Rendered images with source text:

◇ ◇ ◇ ◇ ◇

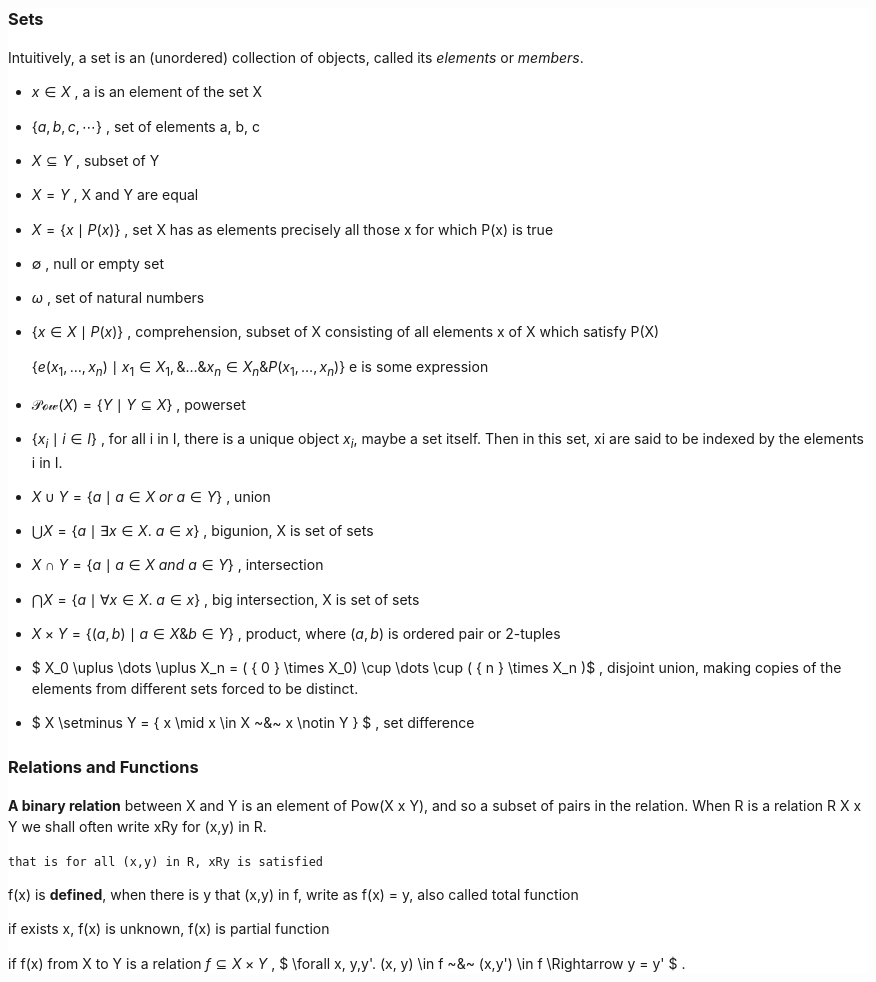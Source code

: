 ### Sets

Intuitively, a set is an (unordered) collection of objects, called its *elements* or *members*.

* $x \in X$ , a is an element of the set X

* $\{a, b, c, \cdots\}$ , set of elements a, b, c

* $X \subseteq Y$ , subset of Y

* $X = Y$ , X and Y are equal

* $X = \{x \mid P(x)\}$ , set X has as elements precisely all those x for which P(x) is true

* $\emptyset$ , null or empty set

* $\omega$ , set of natural numbers

* $\{x \in X \mid P(x)\}$ , comprehension, subset of X consisting of all elements x of X which satisfy P(X) 

  $\{e(x_1, \dots,x_n) \mid x_1 \in X_1, \& \dots \& x_n \in X_n \& P(x_1, \dots , x_n)\}$   e is some expression

* $\mathcal{Pow}(X) = \{ Y \mid Y \subseteq X\}$ , powerset

* $\{ x_i \mid i \in I \}$ , for all i in I, there is a unique object $x_i$, maybe a set itself. Then in this set, xi are said to be indexed by the elements i in I.

* $X \cup Y = \{ a \mid a \in X ~or~ a \in Y \}$ , union

* $\bigcup X = \{ a \mid \exists x \in X. ~ a \in x \}$ , bigunion, X is set of sets

* $X \cap Y = \{ a \mid a \in X ~and~ a \in Y \}$ , intersection

* $\bigcap X = \{ a \mid \forall x \in X. ~ a \in x \}$ , big intersection, X is set of sets

* $X \times Y = \{ (a, b) \mid a \in X \& b \in Y \}$ , product, where $(a, b)$ is ordered pair or 2-tuples

* $ X_0 \uplus \dots \uplus X_n  = ( \{ 0 \} \times X_0) \cup \dots \cup ( \{ n \} \times X_n )$ , disjoint union, making copies of the elements from different sets forced to be distinct.

* $ X \setminus Y = \{ x \mid x \in X ~\&~ x \notin Y \} $ , set difference



### Relations and Functions

**A binary relation** between X and Y is an element of Pow(X x Y), and so a subset of pairs in the relation. When R is a relation R X x Y we shall often write xRy for (x,y) in R.

```
that is for all (x,y) in R, xRy is satisfied
```

f(x) is **defined**, when there is y that (x,y) in f, write as f(x) = y, also called total function

if exists x, f(x) is unknown, f(x) is partial function

if f(x) from X to Y is a relation $f \subseteq X \times Y$ , $ \forall x, y,y'. (x, y) \in f ~\&~ (x,y') \in f \Rightarrow y = y' $ .
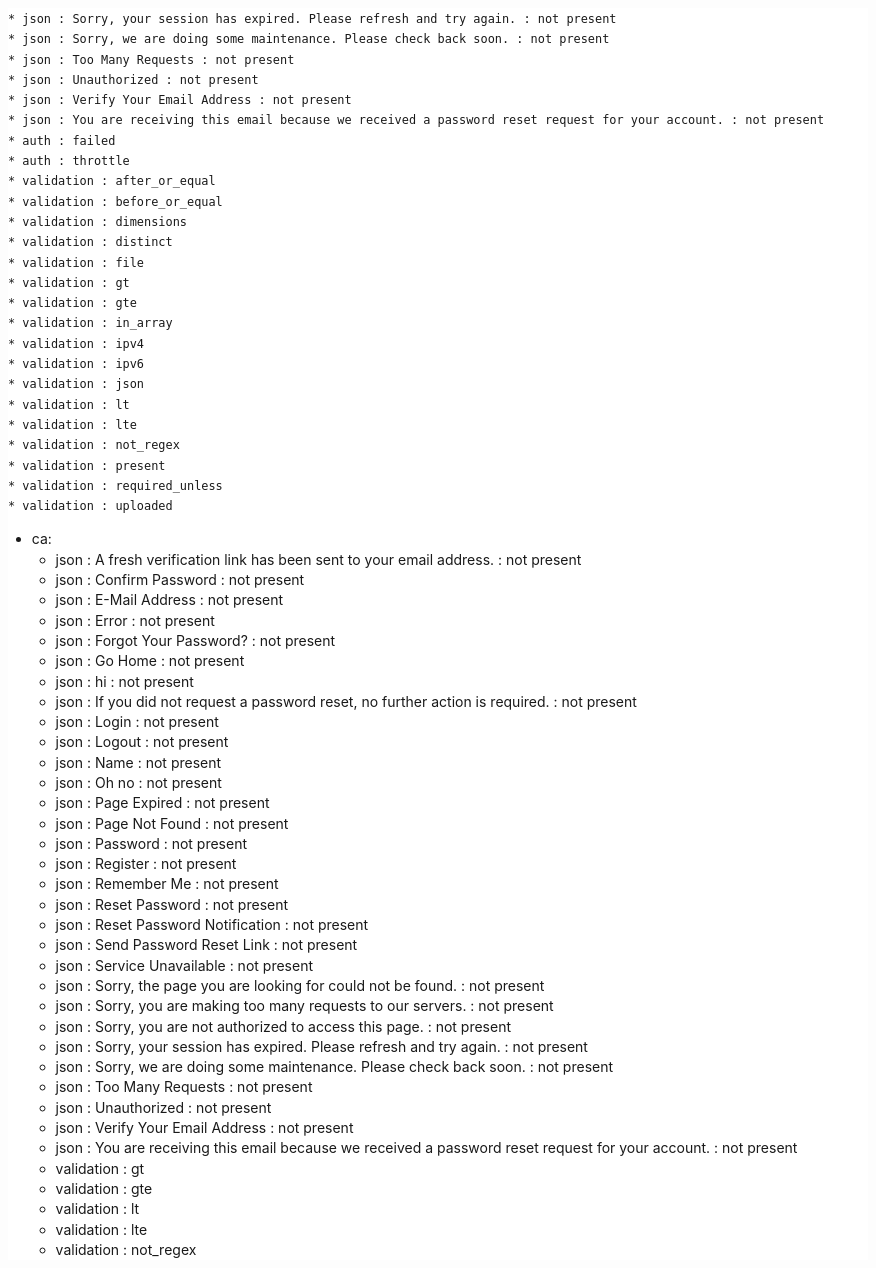     * json : Sorry, your session has expired. Please refresh and try again. : not present
    * json : Sorry, we are doing some maintenance. Please check back soon. : not present
    * json : Too Many Requests : not present
    * json : Unauthorized : not present
    * json : Verify Your Email Address : not present
    * json : You are receiving this email because we received a password reset request for your account. : not present
    * auth : failed
    * auth : throttle
    * validation : after_or_equal
    * validation : before_or_equal
    * validation : dimensions
    * validation : distinct
    * validation : file
    * validation : gt
    * validation : gte
    * validation : in_array
    * validation : ipv4
    * validation : ipv6
    * validation : json
    * validation : lt
    * validation : lte
    * validation : not_regex
    * validation : present
    * validation : required_unless
    * validation : uploaded

 * ca:
    * json : A fresh verification link has been sent to your email address. : not present
    * json : Confirm Password : not present
    * json : E-Mail Address : not present
    * json : Error : not present
    * json : Forgot Your Password? : not present
    * json : Go Home : not present
    * json : hi : not present
    * json : If you did not request a password reset, no further action is required. : not present
    * json : Login : not present
    * json : Logout : not present
    * json : Name : not present
    * json : Oh no : not present
    * json : Page Expired : not present
    * json : Page Not Found : not present
    * json : Password : not present
    * json : Register : not present
    * json : Remember Me : not present
    * json : Reset Password : not present
    * json : Reset Password Notification : not present
    * json : Send Password Reset Link : not present
    * json : Service Unavailable : not present
    * json : Sorry, the page you are looking for could not be found. : not present
    * json : Sorry, you are making too many requests to our servers. : not present
    * json : Sorry, you are not authorized to access this page. : not present
    * json : Sorry, your session has expired. Please refresh and try again. : not present
    * json : Sorry, we are doing some maintenance. Please check back soon. : not present
    * json : Too Many Requests : not present
    * json : Unauthorized : not present
    * json : Verify Your Email Address : not present
    * json : You are receiving this email because we received a password reset request for your account. : not present
    * validation : gt
    * validation : gte
    * validation : lt
    * validation : lte
    * validation : not_regex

◇ ◇ ◇ ◇ ◇

WHAT THIS TASK INVOLVES:
Pictures excluded, quote all the data above exactly.

RESPONSE:
Source code

: ### Sets

Intuitively, a set is an (unordered) collection of objects, called its *elements* or *members*.

* $x \in X$ , a is an element of the set X

* $\{a, b, c, \cdots\}$ , set of elements a, b, c

* $X \subseteq Y$ , subset of Y

* $X = Y$ , X and Y are equal

* $X = \{x \mid P(x)\}$ , set X has as elements precisely all those x for which P(x) is true

* $\emptyset$ , null or empty set

* $\omega$ , set of natural numbers

* $\{x \in X \mid P(x)\}$ , comprehension, subset of X consisting of all elements x of X which satisfy P(X) 

  $\{e(x_1, \dots,x_n) \mid x_1 \in X_1, \& \dots \& x_n \in X_n \& P(x_1, \dots , x_n)\}$   e is some expression

* $\mathcal{Pow}(X) = \{ Y \mid Y \subseteq X\}$ , powerset

* $\{ x_i \mid i \in I \}$ , for all i in I, there is a unique object $x_i$, maybe a set itself. Then in this set, xi are said to be indexed by the elements i in I.

* $X \cup Y = \{ a \mid a \in X ~or~ a \in Y \}$ , union

* $\bigcup X = \{ a \mid \exists x \in X. ~ a \in x \}$ , bigunion, X is set of sets

* $X \cap Y = \{ a \mid a \in X ~and~ a \in Y \}$ , intersection

* $\bigcap X = \{ a \mid \forall x \in X. ~ a \in x \}$ , big intersection, X is set of sets

* $X \times Y = \{ (a, b) \mid a \in X \& b \in Y \}$ , product, where $(a, b)$ is ordered pair or 2-tuples

* $ X_0 \uplus \dots \uplus X_n  = ( \{ 0 \} \times X_0) \cup \dots \cup ( \{ n \} \times X_n )$ , disjoint union, making copies of the elements from different sets forced to be distinct.

* $ X \setminus Y = \{ x \mid x \in X ~\&~ x \notin Y \} $ , set difference



### Relations and Functions

**A binary relation** between X and Y is an element of Pow(X x Y), and so a subset of pairs in the relation. When R is a relation R X x Y we shall often write xRy for (x,y) in R.

```
that is for all (x,y) in R, xRy is satisfied
```

f(x) is **defined**, when there is y that (x,y) in f, write as f(x) = y, also called total function

if exists x, f(x) is unknown, f(x) is partial function

if f(x) from X to Y is a relation $f \subseteq X \times Y$ , $ \forall x, y,y'. (x, y) \in f ~\&~ (x,y') \in f \Rightarrow y = y' $ .
     * json : Sorry, your session has expired. Please refresh and try again. : not present
    * json : Sorry, we are doing some maintenance. Please check back soon. : not present
    * json : Too Many Requests : not present
    * json : Unauthorized : not present
    * json : Verify Your Email Address : not present
    * json : You are receiving this email because we received a password reset request for your account. : not present
    * auth : failed
    * auth : throttle
    * validation : after_or_equal
    * validation : before_or_equal
    * validation : dimensions
    * validation : distinct
    * validation : file
    * validation : gt
    * validation : gte
    * validation : in_array
    * validation : ipv4
    * validation : ipv6
    * validation : json
    * validation : lt
    * validation : lte
    * validation : not_regex
    * validation : present
    * validation : required_unless
    * validation : uploaded

 * ca:
    * json : A fresh verification link has been sent to your email address. : not present
    * json : Confirm Password : not present
    * json : E-Mail Address : not present
    * json : Error : not present
    * json : Forgot Your Password? : not present
    * json : Go Home : not present
    * json : hi : not present
    * json : If you did not request a password reset, no further action is required. : not present
    * json : Login : not present
    * json : Logout : not present
    * json : Name : not present
    * json : Oh no : not present
    * json : Page Expired : not present
    * json : Page Not Found : not present
    * json : Password : not present
    * json : Register : not present
    * json : Remember Me : not present
    * json : Reset Password : not present
    * json : Reset Password Notification : not present
    * json : Send Password Reset Link : not present
    * json : Service Unavailable : not present
    * json : Sorry, the page you are looking for could not be found. : not present
    * json : Sorry, you are making too many requests to our servers. : not present
    * json : Sorry, you are not authorized to access this page. : not present
    * json : Sorry, your session has expired. Please refresh and try again. : not present
    * json : Sorry, we are doing some maintenance. Please check back soon. : not present
    * json : Too Many Requests : not present
    * json : Unauthorized : not present
    * json : Verify Your Email Address : not present
    * json : You are receiving this email because we received a password reset request for your account. : not present
    * validation : gt
    * validation : gte
    * validation : lt
    * validation : lte
    * validation : not_regex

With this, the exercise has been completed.